## ACTION ITEM
Before you return the lines below, strip out any images and keep every word as written.

┄┄┄┄┄┄

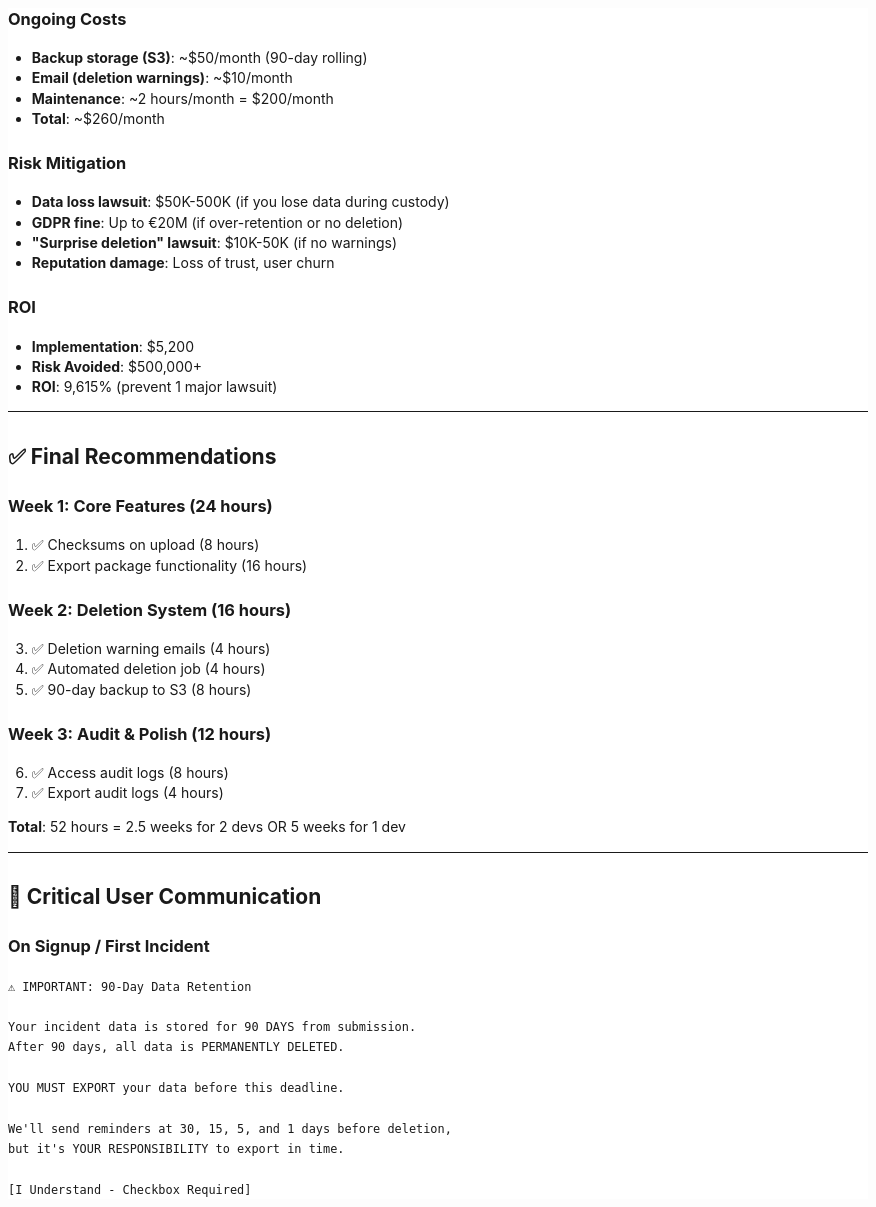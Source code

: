 ### Ongoing Costs
- **Backup storage (S3)**: ~$50/month (90-day rolling)
- **Email (deletion warnings)**: ~$10/month
- **Maintenance**: ~2 hours/month = $200/month
- **Total**: ~$260/month

### Risk Mitigation
- **Data loss lawsuit**: $50K-500K (if you lose data during custody)
- **GDPR fine**: Up to €20M (if over-retention or no deletion)
- **"Surprise deletion" lawsuit**: $10K-50K (if no warnings)
- **Reputation damage**: Loss of trust, user churn

### ROI
- **Implementation**: $5,200
- **Risk Avoided**: $500,000+
- **ROI**: 9,615% (prevent 1 major lawsuit)

---

## ✅ Final Recommendations

### Week 1: Core Features (24 hours)
1. ✅ Checksums on upload (8 hours)
2. ✅ Export package functionality (16 hours)

### Week 2: Deletion System (16 hours)
3. ✅ Deletion warning emails (4 hours)
4. ✅ Automated deletion job (4 hours)
5. ✅ 90-day backup to S3 (8 hours)

### Week 3: Audit & Polish (12 hours)
6. ✅ Access audit logs (8 hours)
7. ✅ Export audit logs (4 hours)

**Total**: 52 hours = 2.5 weeks for 2 devs OR 5 weeks for 1 dev

---

## 🚨 Critical User Communication

### On Signup / First Incident
```
⚠️ IMPORTANT: 90-Day Data Retention

Your incident data is stored for 90 DAYS from submission.
After 90 days, all data is PERMANENTLY DELETED.

YOU MUST EXPORT your data before this deadline.

We'll send reminders at 30, 15, 5, and 1 days before deletion,
but it's YOUR RESPONSIBILITY to export in time.

[I Understand - Checkbox Required]
```
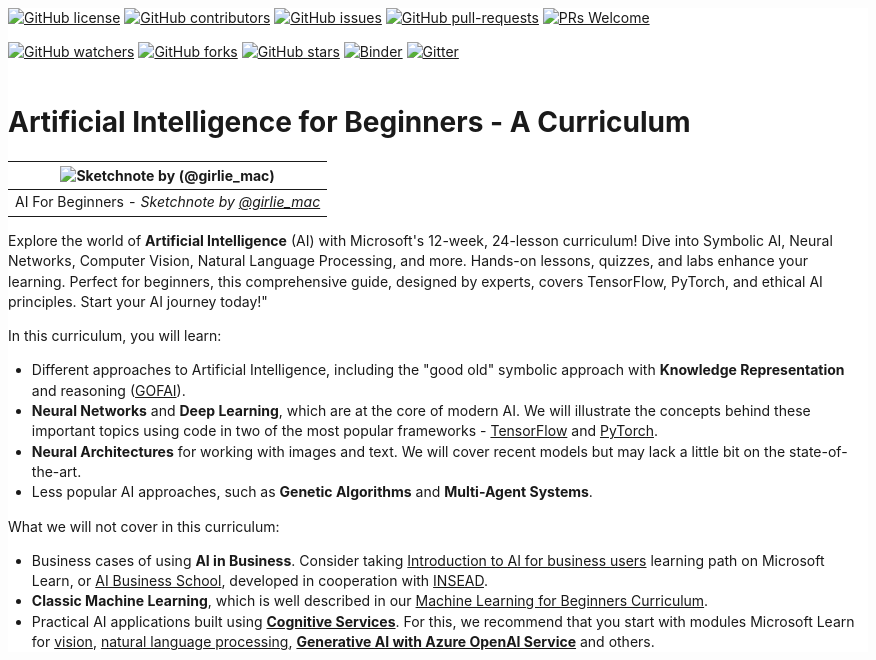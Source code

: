 [![GitHub license](https://img.shields.io/github/license/microsoft/AI-For-Beginners.svg)](https://github.com/ryan5358/AI-For-Beginners/blob/main/AI-For-Beginners/blob/main/LICENSE)
[![GitHub contributors](https://img.shields.io/github/contributors/microsoft/AI-For-Beginners.svg)](https://github.com/ryan5358/AI-For-Beginners/blob/main/AI-For-Beginners/graphs/contributors/)
[![GitHub issues](https://img.shields.io/github/issues/microsoft/AI-For-Beginners.svg)](https://github.com/ryan5358/AI-For-Beginners/blob/main/AI-For-Beginners/issues/)
[![GitHub pull-requests](https://img.shields.io/github/issues-pr/microsoft/AI-For-Beginners.svg)](https://github.com/ryan5358/AI-For-Beginners/blob/main/AI-For-Beginners/pulls/)
[![PRs Welcome](https://img.shields.io/badge/PRs-welcome-brightgreen.svg?style=flat-square)](http://makeapullrequest.com)

[![GitHub watchers](https://img.shields.io/github/watchers/microsoft/AI-For-Beginners.svg?style=social&label=Watch)](https://github.com/ryan5358/AI-For-Beginners/blob/main/AI-For-Beginners/watchers/)
[![GitHub forks](https://img.shields.io/github/forks/microsoft/AI-For-Beginners.svg?style=social&label=Fork)](https://github.com/ryan5358/AI-For-Beginners/blob/main/AI-For-Beginners/network/)
[![GitHub stars](https://img.shields.io/github/stars/microsoft/AI-For-Beginners.svg?style=social&label=Star)](https://github.com/ryan5358/AI-For-Beginners/blob/main/AI-For-Beginners/stargazers/)
[![Binder](https://mybinder.org/badge_logo.svg)](https://mybinder.org/v2/gh/microsoft/ai-for-beginners/HEAD)
[![Gitter](https://badges.gitter.im/Microsoft/ai-for-beginners.svg)](https://gitter.im/Microsoft/ai-for-beginners?utm_source=badge&utm_medium=badge&utm_campaign=pr-badge)

# Artificial Intelligence for Beginners - A Curriculum

|![ Sketchnote by [(@girlie_mac)](https://twitter.com/girlie_mac) ](./lessons/sketchnotes/ai-overview.png)|
|:---:|
| AI For Beginners - _Sketchnote by [@girlie_mac](https://twitter.com/girlie_mac)_ |

Explore the world of **Artificial Intelligence** (AI) with Microsoft's 12-week, 24-lesson curriculum! Dive into Symbolic AI, Neural Networks, Computer Vision, Natural Language Processing, and more. Hands-on lessons, quizzes, and labs enhance your learning. Perfect for beginners, this comprehensive guide, designed by experts, covers TensorFlow, PyTorch, and ethical AI principles. Start your AI journey today!"

In this curriculum, you will learn:

* Different approaches to Artificial Intelligence, including the "good old" symbolic approach with **Knowledge Representation** and reasoning ([GOFAI](https://en.wikipedia.org/wiki/Symbolic_artificial_intelligence)).
* **Neural Networks** and **Deep Learning**, which are at the core of modern AI. We will illustrate the concepts behind these important topics using code in two of the most popular frameworks - [TensorFlow](http://Tensorflow.org) and [PyTorch](http://pytorch.org).
* **Neural Architectures** for working with images and text. We will cover recent models but may lack a little bit on the state-of-the-art.
* Less popular AI approaches, such as **Genetic Algorithms** and **Multi-Agent Systems**.

What we will not cover in this curriculum:

* Business cases of using **AI in Business**. Consider taking [Introduction to AI for business users](https://docs.microsoft.com/learn/paths/introduction-ai-for-business-users/?WT.mc_id=academic-77998-cacaste) learning path on Microsoft Learn, or [AI Business School](https://www.microsoft.com/ai/ai-business-school/?WT.mc_id=academic-77998-cacaste), developed in cooperation with [INSEAD](https://www.insead.edu/).
* **Classic Machine Learning**, which is well described in our [Machine Learning for Beginners Curriculum](http://github.com/Microsoft/ML-for-Beginners).
* Practical AI applications built using **[Cognitive Services](https://azure.microsoft.com/services/cognitive-services/?WT.mc_id=academic-77998-cacaste)**. For this, we recommend that you start with modules Microsoft Learn for [vision](https://docs.microsoft.com/learn/paths/create-computer-vision-solutions-azure-cognitive-services/?WT.mc_id=academic-77998-cacaste), [natural language processing](https://docs.microsoft.com/learn/paths/explore-natural-language-processing/?WT.mc_id=academic-77998-cacaste), **[Generative AI with Azure OpenAI Service](https://learn.microsoft.com/en-us/training/paths/develop-ai-solutions-azure-openai/?WT.mc_id=academic-77998-bethanycheum)** and others.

┄┄┄┄┄┄

## EXERCISE ANSWER
Source code

: ### Ongoing Costs
- **Backup storage (S3)**: ~$50/month (90-day rolling)
- **Email (deletion warnings)**: ~$10/month
- **Maintenance**: ~2 hours/month = $200/month
- **Total**: ~$260/month

### Risk Mitigation
- **Data loss lawsuit**: $50K-500K (if you lose data during custody)
- **GDPR fine**: Up to €20M (if over-retention or no deletion)
- **"Surprise deletion" lawsuit**: $10K-50K (if no warnings)
- **Reputation damage**: Loss of trust, user churn

### ROI
- **Implementation**: $5,200
- **Risk Avoided**: $500,000+
- **ROI**: 9,615% (prevent 1 major lawsuit)

---

## ✅ Final Recommendations

### Week 1: Core Features (24 hours)
1. ✅ Checksums on upload (8 hours)
2. ✅ Export package functionality (16 hours)

### Week 2: Deletion System (16 hours)
3. ✅ Deletion warning emails (4 hours)
4. ✅ Automated deletion job (4 hours)
5. ✅ 90-day backup to S3 (8 hours)

### Week 3: Audit & Polish (12 hours)
6. ✅ Access audit logs (8 hours)
7. ✅ Export audit logs (4 hours)

**Total**: 52 hours = 2.5 weeks for 2 devs OR 5 weeks for 1 dev

---

## 🚨 Critical User Communication

### On Signup / First Incident
```
⚠️ IMPORTANT: 90-Day Data Retention

Your incident data is stored for 90 DAYS from submission.
After 90 days, all data is PERMANENTLY DELETED.

YOU MUST EXPORT your data before this deadline.

We'll send reminders at 30, 15, 5, and 1 days before deletion,
but it's YOUR RESPONSIBILITY to export in time.

[I Understand - Checkbox Required]
```
Source code

: [![GitHub license](https://img.shields.io/github/license/microsoft/AI-For-Beginners.svg)](https://github.com/ryan5358/AI-For-Beginners/blob/main/AI-For-Beginners/blob/main/LICENSE)
[![GitHub contributors](https://img.shields.io/github/contributors/microsoft/AI-For-Beginners.svg)](https://github.com/ryan5358/AI-For-Beginners/blob/main/AI-For-Beginners/graphs/contributors/)
[![GitHub issues](https://img.shields.io/github/issues/microsoft/AI-For-Beginners.svg)](https://github.com/ryan5358/AI-For-Beginners/blob/main/AI-For-Beginners/issues/)
[![GitHub pull-requests](https://img.shields.io/github/issues-pr/microsoft/AI-For-Beginners.svg)](https://github.com/ryan5358/AI-For-Beginners/blob/main/AI-For-Beginners/pulls/)
[![PRs Welcome](https://img.shields.io/badge/PRs-welcome-brightgreen.svg?style=flat-square)](http://makeapullrequest.com)

[![GitHub watchers](https://img.shields.io/github/watchers/microsoft/AI-For-Beginners.svg?style=social&label=Watch)](https://github.com/ryan5358/AI-For-Beginners/blob/main/AI-For-Beginners/watchers/)
[![GitHub forks](https://img.shields.io/github/forks/microsoft/AI-For-Beginners.svg?style=social&label=Fork)](https://github.com/ryan5358/AI-For-Beginners/blob/main/AI-For-Beginners/network/)
[![GitHub stars](https://img.shields.io/github/stars/microsoft/AI-For-Beginners.svg?style=social&label=Star)](https://github.com/ryan5358/AI-For-Beginners/blob/main/AI-For-Beginners/stargazers/)
[![Binder](https://mybinder.org/badge_logo.svg)](https://mybinder.org/v2/gh/microsoft/ai-for-beginners/HEAD)
[![Gitter](https://badges.gitter.im/Microsoft/ai-for-beginners.svg)](https://gitter.im/Microsoft/ai-for-beginners?utm_source=badge&utm_medium=badge&utm_campaign=pr-badge)

# Artificial Intelligence for Beginners - A Curriculum

|![ Sketchnote by [(@girlie_mac)](https://twitter.com/girlie_mac) ](./lessons/sketchnotes/ai-overview.png)|
|:---:|
| AI For Beginners - _Sketchnote by [@girlie_mac](https://twitter.com/girlie_mac)_ |

Explore the world of **Artificial Intelligence** (AI) with Microsoft's 12-week, 24-lesson curriculum! Dive into Symbolic AI, Neural Networks, Computer Vision, Natural Language Processing, and more. Hands-on lessons, quizzes, and labs enhance your learning. Perfect for beginners, this comprehensive guide, designed by experts, covers TensorFlow, PyTorch, and ethical AI principles. Start your AI journey today!"

In this curriculum, you will learn:

* Different approaches to Artificial Intelligence, including the "good old" symbolic approach with **Knowledge Representation** and reasoning ([GOFAI](https://en.wikipedia.org/wiki/Symbolic_artificial_intelligence)).
* **Neural Networks** and **Deep Learning**, which are at the core of modern AI. We will illustrate the concepts behind these important topics using code in two of the most popular frameworks - [TensorFlow](http://Tensorflow.org) and [PyTorch](http://pytorch.org).
* **Neural Architectures** for working with images and text. We will cover recent models but may lack a little bit on the state-of-the-art.
* Less popular AI approaches, such as **Genetic Algorithms** and **Multi-Agent Systems**.

What we will not cover in this curriculum:

* Business cases of using **AI in Business**. Consider taking [Introduction to AI for business users](https://docs.microsoft.com/learn/paths/introduction-ai-for-business-users/?WT.mc_id=academic-77998-cacaste) learning path on Microsoft Learn, or [AI Business School](https://www.microsoft.com/ai/ai-business-school/?WT.mc_id=academic-77998-cacaste), developed in cooperation with [INSEAD](https://www.insead.edu/).
* **Classic Machine Learning**, which is well described in our [Machine Learning for Beginners Curriculum](http://github.com/Microsoft/ML-for-Beginners).
* Practical AI applications built using **[Cognitive Services](https://azure.microsoft.com/services/cognitive-services/?WT.mc_id=academic-77998-cacaste)**. For this, we recommend that you start with modules Microsoft Learn for [vision](https://docs.microsoft.com/learn/paths/create-computer-vision-solutions-azure-cognitive-services/?WT.mc_id=academic-77998-cacaste), [natural language processing](https://docs.microsoft.com/learn/paths/explore-natural-language-processing/?WT.mc_id=academic-77998-cacaste), **[Generative AI with Azure OpenAI Service](https://learn.microsoft.com/en-us/training/paths/develop-ai-solutions-azure-openai/?WT.mc_id=academic-77998-bethanycheum)** and others.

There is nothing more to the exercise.